▸ **Your instructions**
This task calls for copying each line below that contains "Antenna".

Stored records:
----------------

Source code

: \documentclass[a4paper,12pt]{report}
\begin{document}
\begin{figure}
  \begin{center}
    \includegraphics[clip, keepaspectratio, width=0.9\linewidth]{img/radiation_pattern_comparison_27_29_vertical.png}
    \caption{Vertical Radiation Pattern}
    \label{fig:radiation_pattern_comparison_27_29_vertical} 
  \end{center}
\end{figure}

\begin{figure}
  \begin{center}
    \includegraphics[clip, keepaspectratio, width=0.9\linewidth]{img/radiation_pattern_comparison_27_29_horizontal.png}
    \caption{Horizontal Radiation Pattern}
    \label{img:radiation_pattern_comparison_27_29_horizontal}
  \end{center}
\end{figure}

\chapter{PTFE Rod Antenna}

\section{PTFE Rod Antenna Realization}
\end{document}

----------------

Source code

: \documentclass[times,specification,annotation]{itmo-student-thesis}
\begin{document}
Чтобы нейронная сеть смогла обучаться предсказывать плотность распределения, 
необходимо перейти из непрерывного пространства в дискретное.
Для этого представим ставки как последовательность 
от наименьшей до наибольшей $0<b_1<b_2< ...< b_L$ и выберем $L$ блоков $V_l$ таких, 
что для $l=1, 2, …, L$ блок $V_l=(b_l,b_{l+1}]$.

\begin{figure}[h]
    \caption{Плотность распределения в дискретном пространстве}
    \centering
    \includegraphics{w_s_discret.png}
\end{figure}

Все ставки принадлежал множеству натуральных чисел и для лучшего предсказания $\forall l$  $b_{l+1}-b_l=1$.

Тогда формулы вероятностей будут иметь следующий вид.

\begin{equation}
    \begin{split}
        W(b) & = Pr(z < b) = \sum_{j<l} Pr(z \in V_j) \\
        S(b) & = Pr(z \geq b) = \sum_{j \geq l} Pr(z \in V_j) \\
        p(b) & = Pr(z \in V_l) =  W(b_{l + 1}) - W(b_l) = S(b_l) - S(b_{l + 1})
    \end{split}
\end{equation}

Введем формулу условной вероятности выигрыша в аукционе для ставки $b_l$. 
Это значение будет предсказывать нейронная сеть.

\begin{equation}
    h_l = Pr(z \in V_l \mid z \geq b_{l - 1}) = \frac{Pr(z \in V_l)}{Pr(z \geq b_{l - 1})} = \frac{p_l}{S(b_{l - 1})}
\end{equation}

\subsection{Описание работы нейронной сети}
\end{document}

----------------

▸ **Exercise response**
\chapter{PTFE Rod Antenna}
\section{PTFE Rod Antenna Realization}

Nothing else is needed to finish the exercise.